Rechnungsbuch

Einen spannenden Einblick in Fortunato Santinis Tauschnetzwerk gibt das in der Sammlung erhaltene Conto fra il Rev. Sig: Abb. F. Santini e ʼl Consigl. Kiesewetter, dallʼanno 1826 fino al presente 1838, mese di Giugno. Es handelt sich um eine Art Rechnungsbuch, das den Musikalienaustausch zwischen Fortunato Santini und dem Wiener Musikhistoriker und Sammler Raphael Georg Kiesewetter von 1826 bis 1838 dokumentiert, der zu einem der wichtigsten Tauschpartner Santinis zählte. Kiesewetter ließ Santini in diesen 12 Jahren laut diesem Dokument ca. 120 Titel zukommen, umgekehrt schickte der Abbate insgesamt eine ähnliche Anzahl an den kaiserlich-königlichen Hofrat nach Wien. Das Schriftstück wurde von Kiesewetter geführt und nach Abschluss offenbar zu Santini nach Rom geschickt.

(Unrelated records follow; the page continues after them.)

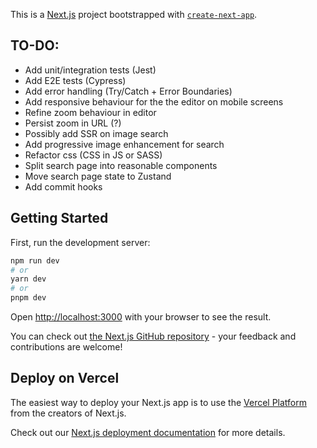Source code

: This is a [Next.js](https://nextjs.org/) project bootstrapped with [`create-next-app`](https://github.com/vercel/next.js/tree/canary/packages/create-next-app).

## TO-DO:
- Add unit/integration tests (Jest)
- Add E2E tests (Cypress)
- Add error handling (Try/Catch + Error Boundaries)
- Add responsive behaviour for the the editor on mobile screens
- Refine zoom behaviour in editor
- Persist zoom in URL (?)
- Possibly add SSR on image search
- Add progressive image enhancement for search
- Refactor css (CSS in JS or SASS)
- Split search page into reasonable components
- Move search page state to Zustand
- Add commit hooks

## Getting Started

First, run the development server:

```bash
npm run dev
# or
yarn dev
# or
pnpm dev
```

Open [http://localhost:3000](http://localhost:3000) with your browser to see the result.

You can check out [the Next.js GitHub repository](https://github.com/vercel/next.js/) - your feedback and contributions are welcome!

## Deploy on Vercel

The easiest way to deploy your Next.js app is to use the [Vercel Platform](https://vercel.com/new?utm_medium=default-template&filter=next.js&utm_source=create-next-app&utm_campaign=create-next-app-readme) from the creators of Next.js.

Check out our [Next.js deployment documentation](https://nextjs.org/docs/deployment) for more details.

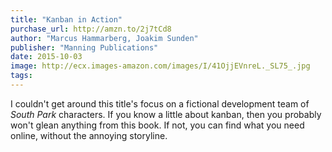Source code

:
 ```yaml
---
title: "Kanban in Action"
purchase_url: http://amzn.to/2j7tCd8
author: "Marcus Hammarberg, Joakim Sunden"
publisher: "Manning Publications"
date: 2015-10-03
image: http://ecx.images-amazon.com/images/I/41OjjEVnreL._SL75_.jpg
tags:
---
```


I couldn't get around this title's focus on a fictional development team of *South Park* characters. If you know a little about kanban, then you probably won't glean anything from this book. If not, you can find what you need online, without the annoying storyline.
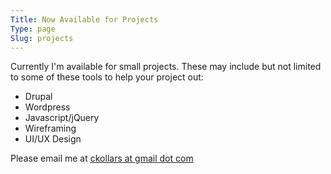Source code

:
 ```yaml
---
Title: Now Available for Projects
Type: page
Slug: projects
---
```


Currently I'm available for small projects. These may include but not limited to some of these tools to help your project out:

* Drupal
* Wordpress
* Javascript/jQuery
* Wireframing
* UI/UX Design

Please email me at [ckollars at gmail dot com](mailto:ckollars@gmail.com)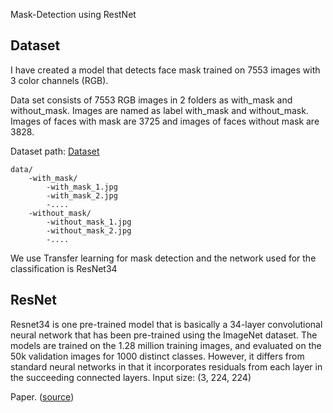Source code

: Mask-Detection using RestNet

## Dataset
I have created a model that detects face mask trained on 7553 images with 3 color channels (RGB).

Data set consists of 7553 RGB images in 2 folders as with_mask and without_mask. Images are named as label with_mask and without_mask. Images of faces with mask are 3725 and images of faces without mask are 3828. 


Dataset path: [Dataset](https://www.kaggle.com/datasets/omkargurav/face-mask-dataset)
```
data/
    -with_mask/
        -with_mask_1.jpg
        -with_mask_2.jpg
        -....
    -without_mask/
        -without_mask_1.jpg
        -without_mask_2.jpg
        -....
```
We use Transfer learning for mask detection and the network used for the classification is ResNet34

## ResNet
Resnet34 is one pre-trained model that is basically a 34-layer convolutional neural network that has been pre-trained using the ImageNet dataset. The models are trained on the 1.28 million training images, and evaluated on the 50k validation images for 1000 distinct classes. However, it differs from standard neural networks in that it incorporates residuals from each layer in the succeeding connected layers.
Input size: (3, 224, 224)

Paper. ([source](https://arxiv.org/pdf/1512.03385.pdf))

Ein detaillierter Blick auf den Aufbau des Rechnungsbuchs fördert wertvolle Informationen zur Provenienz einiger Musikalien in und aus der Santini-Sammlung zu Tage: Vor allem für Handschriften Antonio Caldaras erwies sich Kiesewetter als Vizepräsident der Gesellschaft der Musikfreunde in Wien als eine gute Quelle. Außerdem schickte er Santini neben Werken weiterer italienischer Komponisten geistliche Vokalwerke vieler Verfasser aus dem deutschsprachigen Raum, wie etwa von Johann Joseph Fux oder Johann Georg Albrechtsberger. Auch das sechsstimmige Ricercar aus dem Musikalischen Opfer von Johann Sebastian Bach erhielt Santini über Kiesewetter und zwar als sechsstimmige Partitur „a sei strumenti“. Zu nennen sind darüber hinaus eine Zahl geschenkter Autographe, etwa von Antonio Salieri, ein Fragment der Nicolaimesse von Joseph Haydn, ein Magnificat von Georg Christoph Wagenseil oder Johann Adolf Hasses Regina coeli. Kiesewetter ließ Santini schließlich auch eigene Schriften als Geschenke zukommen, so seine 1829 erschienene Publikation Die Verdienste der Niederlaender um die Tonkunst und seinen 1831 erschienenen Aufsatz Die Tabulaturen der älteren Praktiker, diese dann in Druckform. Aus Rom schickte Santini fast ausschließlich Werke italienischer Komponisten nach Wien, insbesondere Kompositionen von  Giovanni Pierluigi da Palestrina und Giuseppe Ottavio Pitoni waren immer wieder in den Sendungen enthalten. Auch ein paar Eigenkompositionen ließ Santini dem Tauschpartner zukommen, wie etwa sein an mehrere Kontakte verschicktes und in Berlin recht erfolgreich aufgeführtes Cantate Domino canticum novum oder eine Komposition zu Kiesewetters Geburtstag. Zudem überreichte auch Santini seinem Tauschpartner einige Autographe als Geschenke, darunter die Kantate LʼOlimpia von Alessandro Scarlatti, ein Fragment von Georg Friedrich Händels Kantate Diana cacciatrice sowie eine Originalhandschrift seines Lehrers Giuseppe Jannacconi.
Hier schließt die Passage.